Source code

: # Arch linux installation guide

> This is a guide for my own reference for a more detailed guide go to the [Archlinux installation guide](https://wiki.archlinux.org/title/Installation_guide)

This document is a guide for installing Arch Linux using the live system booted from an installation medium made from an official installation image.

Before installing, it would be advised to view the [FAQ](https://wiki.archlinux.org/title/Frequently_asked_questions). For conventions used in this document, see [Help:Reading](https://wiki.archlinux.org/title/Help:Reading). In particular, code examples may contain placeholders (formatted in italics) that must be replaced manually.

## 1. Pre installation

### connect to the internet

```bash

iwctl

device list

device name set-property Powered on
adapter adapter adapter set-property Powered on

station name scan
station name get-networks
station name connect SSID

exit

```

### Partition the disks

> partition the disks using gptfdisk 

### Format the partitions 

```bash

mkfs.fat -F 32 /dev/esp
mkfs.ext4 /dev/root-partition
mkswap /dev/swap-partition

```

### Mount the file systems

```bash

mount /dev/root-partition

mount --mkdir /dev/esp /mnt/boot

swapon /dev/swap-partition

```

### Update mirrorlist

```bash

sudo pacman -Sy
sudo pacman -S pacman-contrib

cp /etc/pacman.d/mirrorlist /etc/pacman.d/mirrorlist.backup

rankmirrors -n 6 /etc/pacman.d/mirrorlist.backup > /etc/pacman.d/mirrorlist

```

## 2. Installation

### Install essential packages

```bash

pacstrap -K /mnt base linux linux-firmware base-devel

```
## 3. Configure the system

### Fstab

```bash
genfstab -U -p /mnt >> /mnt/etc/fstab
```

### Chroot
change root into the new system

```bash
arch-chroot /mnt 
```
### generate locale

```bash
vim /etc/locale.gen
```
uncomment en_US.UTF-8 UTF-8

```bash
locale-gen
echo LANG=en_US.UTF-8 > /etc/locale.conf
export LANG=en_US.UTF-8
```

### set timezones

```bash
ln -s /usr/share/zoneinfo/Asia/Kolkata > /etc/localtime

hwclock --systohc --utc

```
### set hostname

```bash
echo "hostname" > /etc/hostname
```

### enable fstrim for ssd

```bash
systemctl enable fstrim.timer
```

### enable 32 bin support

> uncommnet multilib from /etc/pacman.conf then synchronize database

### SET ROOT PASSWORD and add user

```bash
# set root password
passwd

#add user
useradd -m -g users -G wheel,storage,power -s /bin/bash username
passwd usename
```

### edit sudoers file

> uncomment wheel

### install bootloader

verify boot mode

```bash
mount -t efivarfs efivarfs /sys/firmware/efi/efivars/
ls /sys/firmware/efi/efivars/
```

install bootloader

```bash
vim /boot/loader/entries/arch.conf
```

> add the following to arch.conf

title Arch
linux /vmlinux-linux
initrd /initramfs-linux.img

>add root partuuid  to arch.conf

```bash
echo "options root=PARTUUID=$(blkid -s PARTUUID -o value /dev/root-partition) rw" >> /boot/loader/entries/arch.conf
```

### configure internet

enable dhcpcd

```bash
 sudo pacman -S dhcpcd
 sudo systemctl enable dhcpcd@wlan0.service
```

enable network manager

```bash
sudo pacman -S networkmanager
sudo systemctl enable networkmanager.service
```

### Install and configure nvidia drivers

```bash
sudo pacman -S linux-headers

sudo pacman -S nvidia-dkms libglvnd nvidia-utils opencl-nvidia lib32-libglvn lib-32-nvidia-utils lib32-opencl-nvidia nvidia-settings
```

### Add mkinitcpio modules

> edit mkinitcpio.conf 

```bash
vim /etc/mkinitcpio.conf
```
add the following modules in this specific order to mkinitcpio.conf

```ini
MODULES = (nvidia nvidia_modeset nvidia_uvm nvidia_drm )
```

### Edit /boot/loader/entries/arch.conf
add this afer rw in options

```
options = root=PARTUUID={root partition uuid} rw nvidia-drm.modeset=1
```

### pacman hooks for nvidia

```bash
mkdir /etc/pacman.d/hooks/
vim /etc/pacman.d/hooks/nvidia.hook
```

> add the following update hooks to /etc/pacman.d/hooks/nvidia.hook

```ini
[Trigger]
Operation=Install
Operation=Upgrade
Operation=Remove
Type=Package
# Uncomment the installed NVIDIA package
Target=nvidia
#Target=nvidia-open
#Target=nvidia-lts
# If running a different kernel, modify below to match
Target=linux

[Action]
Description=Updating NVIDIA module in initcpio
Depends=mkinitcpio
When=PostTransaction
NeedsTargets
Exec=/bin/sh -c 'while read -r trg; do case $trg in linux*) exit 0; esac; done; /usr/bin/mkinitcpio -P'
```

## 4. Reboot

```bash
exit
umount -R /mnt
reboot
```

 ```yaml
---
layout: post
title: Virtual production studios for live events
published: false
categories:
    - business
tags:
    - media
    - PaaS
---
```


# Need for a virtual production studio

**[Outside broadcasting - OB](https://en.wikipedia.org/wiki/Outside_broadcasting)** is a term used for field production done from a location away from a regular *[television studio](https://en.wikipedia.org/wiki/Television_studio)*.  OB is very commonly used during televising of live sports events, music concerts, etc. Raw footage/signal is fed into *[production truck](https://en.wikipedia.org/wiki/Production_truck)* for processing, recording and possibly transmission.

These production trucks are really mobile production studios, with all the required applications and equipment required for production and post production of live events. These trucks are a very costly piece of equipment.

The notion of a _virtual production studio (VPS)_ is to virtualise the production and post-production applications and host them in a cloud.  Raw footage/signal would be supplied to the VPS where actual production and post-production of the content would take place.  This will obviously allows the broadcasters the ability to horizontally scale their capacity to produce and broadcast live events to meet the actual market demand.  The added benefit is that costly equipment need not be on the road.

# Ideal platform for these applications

☆ ☆ ☆

Send back every entry precisely as given.

RESPONSE TO THIS EXERCISE
Source code

: # Arch linux installation guide

> This is a guide for my own reference for a more detailed guide go to the [Archlinux installation guide](https://wiki.archlinux.org/title/Installation_guide)

This document is a guide for installing Arch Linux using the live system booted from an installation medium made from an official installation image.

Before installing, it would be advised to view the [FAQ](https://wiki.archlinux.org/title/Frequently_asked_questions). For conventions used in this document, see [Help:Reading](https://wiki.archlinux.org/title/Help:Reading). In particular, code examples may contain placeholders (formatted in italics) that must be replaced manually.

## 1. Pre installation

### connect to the internet

```bash

iwctl

device list

device name set-property Powered on
adapter adapter adapter set-property Powered on

station name scan
station name get-networks
station name connect SSID

exit

```

### Partition the disks

> partition the disks using gptfdisk 

### Format the partitions 

```bash

mkfs.fat -F 32 /dev/esp
mkfs.ext4 /dev/root-partition
mkswap /dev/swap-partition

```

### Mount the file systems

```bash

mount /dev/root-partition

mount --mkdir /dev/esp /mnt/boot

swapon /dev/swap-partition

```

### Update mirrorlist

```bash

sudo pacman -Sy
sudo pacman -S pacman-contrib

cp /etc/pacman.d/mirrorlist /etc/pacman.d/mirrorlist.backup

rankmirrors -n 6 /etc/pacman.d/mirrorlist.backup > /etc/pacman.d/mirrorlist

```

## 2. Installation

### Install essential packages

```bash

pacstrap -K /mnt base linux linux-firmware base-devel

```
## 3. Configure the system

### Fstab

```bash
genfstab -U -p /mnt >> /mnt/etc/fstab
```

### Chroot
change root into the new system

```bash
arch-chroot /mnt 
```
### generate locale

```bash
vim /etc/locale.gen
```
uncomment en_US.UTF-8 UTF-8

```bash
locale-gen
echo LANG=en_US.UTF-8 > /etc/locale.conf
export LANG=en_US.UTF-8
```

### set timezones

```bash
ln -s /usr/share/zoneinfo/Asia/Kolkata > /etc/localtime

hwclock --systohc --utc

```
### set hostname

```bash
echo "hostname" > /etc/hostname
```

### enable fstrim for ssd

```bash
systemctl enable fstrim.timer
```

### enable 32 bin support

> uncommnet multilib from /etc/pacman.conf then synchronize database

### SET ROOT PASSWORD and add user

```bash
# set root password
passwd

#add user
useradd -m -g users -G wheel,storage,power -s /bin/bash username
passwd usename
```

### edit sudoers file

> uncomment wheel

### install bootloader

verify boot mode

```bash
mount -t efivarfs efivarfs /sys/firmware/efi/efivars/
ls /sys/firmware/efi/efivars/
```

install bootloader

```bash
vim /boot/loader/entries/arch.conf
```

> add the following to arch.conf

title Arch
linux /vmlinux-linux
initrd /initramfs-linux.img

>add root partuuid  to arch.conf

```bash
echo "options root=PARTUUID=$(blkid -s PARTUUID -o value /dev/root-partition) rw" >> /boot/loader/entries/arch.conf
```

### configure internet

enable dhcpcd

```bash
 sudo pacman -S dhcpcd
 sudo systemctl enable dhcpcd@wlan0.service
```

enable network manager

```bash
sudo pacman -S networkmanager
sudo systemctl enable networkmanager.service
```

### Install and configure nvidia drivers

```bash
sudo pacman -S linux-headers

sudo pacman -S nvidia-dkms libglvnd nvidia-utils opencl-nvidia lib32-libglvn lib-32-nvidia-utils lib32-opencl-nvidia nvidia-settings
```

### Add mkinitcpio modules

> edit mkinitcpio.conf 

```bash
vim /etc/mkinitcpio.conf
```
add the following modules in this specific order to mkinitcpio.conf

```ini
MODULES = (nvidia nvidia_modeset nvidia_uvm nvidia_drm )
```

### Edit /boot/loader/entries/arch.conf
add this afer rw in options

```
options = root=PARTUUID={root partition uuid} rw nvidia-drm.modeset=1
```

### pacman hooks for nvidia

```bash
mkdir /etc/pacman.d/hooks/
vim /etc/pacman.d/hooks/nvidia.hook
```

> add the following update hooks to /etc/pacman.d/hooks/nvidia.hook

```ini
[Trigger]
Operation=Install
Operation=Upgrade
Operation=Remove
Type=Package
# Uncomment the installed NVIDIA package
Target=nvidia
#Target=nvidia-open
#Target=nvidia-lts
# If running a different kernel, modify below to match
Target=linux

[Action]
Description=Updating NVIDIA module in initcpio
Depends=mkinitcpio
When=PostTransaction
NeedsTargets
Exec=/bin/sh -c 'while read -r trg; do case $trg in linux*) exit 0; esac; done; /usr/bin/mkinitcpio -P'
```

## 4. Reboot

```bash
exit
umount -R /mnt
reboot
```

 ```yaml
---
layout: post
title: Virtual production studios for live events
published: false
categories:
    - business
tags:
    - media
    - PaaS
---
```


# Need for a virtual production studio

**[Outside broadcasting - OB](https://en.wikipedia.org/wiki/Outside_broadcasting)** is a term used for field production done from a location away from a regular *[television studio](https://en.wikipedia.org/wiki/Television_studio)*.  OB is very commonly used during televising of live sports events, music concerts, etc. Raw footage/signal is fed into *[production truck](https://en.wikipedia.org/wiki/Production_truck)* for processing, recording and possibly transmission.

These production trucks are really mobile production studios, with all the required applications and equipment required for production and post production of live events. These trucks are a very costly piece of equipment.

The notion of a _virtual production studio (VPS)_ is to virtualise the production and post-production applications and host them in a cloud.  Raw footage/signal would be supplied to the VPS where actual production and post-production of the content would take place.  This will obviously allows the broadcasters the ability to horizontally scale their capacity to produce and broadcast live events to meet the actual market demand.  The added benefit is that costly equipment need not be on the road.

# Ideal platform for these applications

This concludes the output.